In 1978, the year after architect Richard Rogers’ Pompidou Centre opened in Paris, construction started on his first major London project, The Lloyd’s Building in Lime Street.
Built to house the London Insurance Market, this was the first “high tech” building in the UK and there is still nothing quite like it.
The building is “inside out”, with the service functions placed on the exterior. The pipework and air conditioning ducts wrapped around the outside, the glass lifts scooting up the outside walls, the corner staircases like corkscrew metal are all still a delight to behold. But the concept is not decorative per se: it allows for easy replacement and maintenance of the facilities, and it means the inside can be open and flexible, with uninterrupted activity on each level. Rogers has designed other buildings in London since Lloyd’s, but none provoke the same sense of looking at something otherworldly.
The most satisfying way to approach it is from Gracechurch Street through Leadenhall Market. As you walk through Horace Jones’s magnificent victorian cast iron structure, the steel of Lloyd’s appears in front of you – a wonderful juxtaposition of the (relatively) old and the (relatively) new.
Just 25 years after it was completed, Lloyd’s was granted Grade I listing – the youngest building to receive this status.

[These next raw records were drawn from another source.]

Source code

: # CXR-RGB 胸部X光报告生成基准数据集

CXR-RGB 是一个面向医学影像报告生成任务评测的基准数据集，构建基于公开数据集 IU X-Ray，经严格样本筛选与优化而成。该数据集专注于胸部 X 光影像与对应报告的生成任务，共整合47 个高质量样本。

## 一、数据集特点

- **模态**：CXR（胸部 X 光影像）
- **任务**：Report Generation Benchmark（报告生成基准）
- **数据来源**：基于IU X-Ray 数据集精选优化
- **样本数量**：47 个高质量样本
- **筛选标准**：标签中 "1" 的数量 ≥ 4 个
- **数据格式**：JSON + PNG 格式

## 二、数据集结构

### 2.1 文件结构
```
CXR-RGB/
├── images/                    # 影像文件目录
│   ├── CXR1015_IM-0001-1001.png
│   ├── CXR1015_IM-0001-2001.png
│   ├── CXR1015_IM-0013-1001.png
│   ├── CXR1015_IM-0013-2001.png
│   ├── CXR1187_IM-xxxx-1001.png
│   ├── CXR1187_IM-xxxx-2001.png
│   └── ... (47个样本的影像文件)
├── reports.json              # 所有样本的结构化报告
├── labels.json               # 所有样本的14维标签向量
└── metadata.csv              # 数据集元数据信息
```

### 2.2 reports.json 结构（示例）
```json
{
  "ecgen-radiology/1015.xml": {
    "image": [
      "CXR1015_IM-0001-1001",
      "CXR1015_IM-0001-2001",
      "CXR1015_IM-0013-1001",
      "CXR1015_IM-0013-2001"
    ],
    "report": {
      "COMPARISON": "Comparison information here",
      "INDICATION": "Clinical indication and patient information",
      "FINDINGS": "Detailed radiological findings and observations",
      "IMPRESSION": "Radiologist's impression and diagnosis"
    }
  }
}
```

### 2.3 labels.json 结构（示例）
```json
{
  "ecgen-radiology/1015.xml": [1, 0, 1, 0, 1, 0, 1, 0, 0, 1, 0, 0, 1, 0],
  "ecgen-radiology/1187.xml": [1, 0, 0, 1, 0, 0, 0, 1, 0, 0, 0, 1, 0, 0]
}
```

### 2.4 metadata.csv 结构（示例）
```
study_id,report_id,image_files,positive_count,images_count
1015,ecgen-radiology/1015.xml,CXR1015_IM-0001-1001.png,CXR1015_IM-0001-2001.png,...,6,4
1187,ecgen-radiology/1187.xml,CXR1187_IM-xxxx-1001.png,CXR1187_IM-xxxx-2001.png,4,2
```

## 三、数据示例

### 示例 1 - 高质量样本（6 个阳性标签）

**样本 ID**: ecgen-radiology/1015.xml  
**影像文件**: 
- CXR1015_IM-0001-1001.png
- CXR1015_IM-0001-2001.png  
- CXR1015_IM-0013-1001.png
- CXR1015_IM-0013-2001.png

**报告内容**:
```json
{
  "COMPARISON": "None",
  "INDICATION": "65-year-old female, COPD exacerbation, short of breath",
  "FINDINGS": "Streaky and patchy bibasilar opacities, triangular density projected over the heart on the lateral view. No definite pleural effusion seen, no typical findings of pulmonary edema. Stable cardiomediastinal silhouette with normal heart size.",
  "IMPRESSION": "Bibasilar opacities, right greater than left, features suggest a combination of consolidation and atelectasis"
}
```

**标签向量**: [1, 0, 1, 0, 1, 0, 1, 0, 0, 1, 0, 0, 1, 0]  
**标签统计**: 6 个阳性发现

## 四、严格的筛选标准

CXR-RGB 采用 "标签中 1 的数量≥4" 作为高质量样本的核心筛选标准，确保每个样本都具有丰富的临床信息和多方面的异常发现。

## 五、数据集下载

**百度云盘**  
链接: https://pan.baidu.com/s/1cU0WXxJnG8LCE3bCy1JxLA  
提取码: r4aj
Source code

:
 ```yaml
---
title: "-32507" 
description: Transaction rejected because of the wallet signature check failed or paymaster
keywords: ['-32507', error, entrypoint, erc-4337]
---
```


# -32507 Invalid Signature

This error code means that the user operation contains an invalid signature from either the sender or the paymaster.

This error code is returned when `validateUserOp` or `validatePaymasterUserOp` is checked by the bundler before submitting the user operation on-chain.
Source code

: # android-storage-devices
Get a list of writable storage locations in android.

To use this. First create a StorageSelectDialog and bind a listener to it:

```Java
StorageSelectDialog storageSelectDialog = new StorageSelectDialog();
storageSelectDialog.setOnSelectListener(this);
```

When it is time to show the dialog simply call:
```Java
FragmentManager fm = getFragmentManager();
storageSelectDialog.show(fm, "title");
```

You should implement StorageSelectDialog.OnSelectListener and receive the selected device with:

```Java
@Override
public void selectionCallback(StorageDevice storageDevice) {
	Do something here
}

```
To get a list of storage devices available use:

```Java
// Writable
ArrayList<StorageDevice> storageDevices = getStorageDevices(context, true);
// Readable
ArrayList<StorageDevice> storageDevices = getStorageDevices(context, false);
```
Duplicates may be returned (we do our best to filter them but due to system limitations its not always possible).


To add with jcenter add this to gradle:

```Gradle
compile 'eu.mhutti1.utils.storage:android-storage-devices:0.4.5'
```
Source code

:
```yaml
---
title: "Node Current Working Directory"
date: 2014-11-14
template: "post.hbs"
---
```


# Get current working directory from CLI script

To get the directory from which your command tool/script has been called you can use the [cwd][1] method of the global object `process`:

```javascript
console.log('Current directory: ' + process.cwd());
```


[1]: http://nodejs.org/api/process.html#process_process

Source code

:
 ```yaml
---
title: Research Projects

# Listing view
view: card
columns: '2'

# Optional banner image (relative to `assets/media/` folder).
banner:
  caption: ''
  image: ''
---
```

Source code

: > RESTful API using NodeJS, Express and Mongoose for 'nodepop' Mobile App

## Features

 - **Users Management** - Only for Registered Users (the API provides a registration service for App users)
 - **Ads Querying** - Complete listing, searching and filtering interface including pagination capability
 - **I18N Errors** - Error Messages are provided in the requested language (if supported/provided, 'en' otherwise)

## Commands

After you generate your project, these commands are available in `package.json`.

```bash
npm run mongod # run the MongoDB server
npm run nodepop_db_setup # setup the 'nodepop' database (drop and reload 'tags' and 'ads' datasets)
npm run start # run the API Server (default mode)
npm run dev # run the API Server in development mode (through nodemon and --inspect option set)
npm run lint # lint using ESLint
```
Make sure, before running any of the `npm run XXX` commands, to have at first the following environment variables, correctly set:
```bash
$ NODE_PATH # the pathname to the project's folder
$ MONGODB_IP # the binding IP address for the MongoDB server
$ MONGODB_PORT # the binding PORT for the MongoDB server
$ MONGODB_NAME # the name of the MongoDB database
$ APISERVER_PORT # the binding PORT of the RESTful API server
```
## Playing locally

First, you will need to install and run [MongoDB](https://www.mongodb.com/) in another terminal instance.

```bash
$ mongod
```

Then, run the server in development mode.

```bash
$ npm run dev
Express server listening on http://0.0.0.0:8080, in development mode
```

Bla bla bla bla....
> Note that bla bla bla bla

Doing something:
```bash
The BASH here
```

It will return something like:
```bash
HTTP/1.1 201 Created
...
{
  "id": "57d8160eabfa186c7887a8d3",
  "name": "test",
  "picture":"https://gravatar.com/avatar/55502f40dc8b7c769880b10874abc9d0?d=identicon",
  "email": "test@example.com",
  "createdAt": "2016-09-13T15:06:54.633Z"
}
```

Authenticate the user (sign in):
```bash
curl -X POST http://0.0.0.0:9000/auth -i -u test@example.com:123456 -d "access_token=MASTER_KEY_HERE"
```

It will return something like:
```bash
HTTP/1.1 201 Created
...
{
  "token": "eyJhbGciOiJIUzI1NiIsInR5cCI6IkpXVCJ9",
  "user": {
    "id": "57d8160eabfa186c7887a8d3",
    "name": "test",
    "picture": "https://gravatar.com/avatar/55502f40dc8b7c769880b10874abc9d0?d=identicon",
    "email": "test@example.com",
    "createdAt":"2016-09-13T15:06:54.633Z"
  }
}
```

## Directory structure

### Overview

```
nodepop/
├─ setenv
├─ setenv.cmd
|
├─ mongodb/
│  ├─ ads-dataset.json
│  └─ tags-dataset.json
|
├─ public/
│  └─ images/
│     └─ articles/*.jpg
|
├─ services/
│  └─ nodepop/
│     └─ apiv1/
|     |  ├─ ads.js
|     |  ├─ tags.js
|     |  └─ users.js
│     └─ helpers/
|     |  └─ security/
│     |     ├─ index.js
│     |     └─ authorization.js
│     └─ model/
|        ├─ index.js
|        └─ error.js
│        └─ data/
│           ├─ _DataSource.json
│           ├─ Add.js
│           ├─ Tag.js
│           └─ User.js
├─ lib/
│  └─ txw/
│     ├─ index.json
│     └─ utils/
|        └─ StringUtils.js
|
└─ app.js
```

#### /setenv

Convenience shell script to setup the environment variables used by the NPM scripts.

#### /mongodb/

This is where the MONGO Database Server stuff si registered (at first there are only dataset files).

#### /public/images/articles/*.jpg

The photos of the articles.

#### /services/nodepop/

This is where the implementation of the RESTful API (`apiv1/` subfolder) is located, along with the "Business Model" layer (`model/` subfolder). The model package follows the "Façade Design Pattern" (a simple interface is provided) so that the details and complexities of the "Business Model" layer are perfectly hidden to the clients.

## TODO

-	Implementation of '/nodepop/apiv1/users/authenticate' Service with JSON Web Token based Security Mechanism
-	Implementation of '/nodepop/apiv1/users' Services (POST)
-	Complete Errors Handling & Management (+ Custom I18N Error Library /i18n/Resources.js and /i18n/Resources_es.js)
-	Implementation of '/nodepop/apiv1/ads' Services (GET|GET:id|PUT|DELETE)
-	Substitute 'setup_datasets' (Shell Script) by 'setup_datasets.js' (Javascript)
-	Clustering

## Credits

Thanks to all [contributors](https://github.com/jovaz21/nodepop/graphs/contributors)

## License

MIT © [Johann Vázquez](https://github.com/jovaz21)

Access is limited – tours are run, but mainly for groups – so its internal joys – the 60 metre atrium criss-crossed by escalators, the Adam Room (an 18th century room transplanted from the old Lloyd’s building to the new) – are off limits, so we have to make do with the view from the outside.
Rogers’ old friend and rival, Norman Foster, pays his respects to Lloyd’s in his Willis Building over the road, the glass curves of its front perfectly reflecting its older neighbour.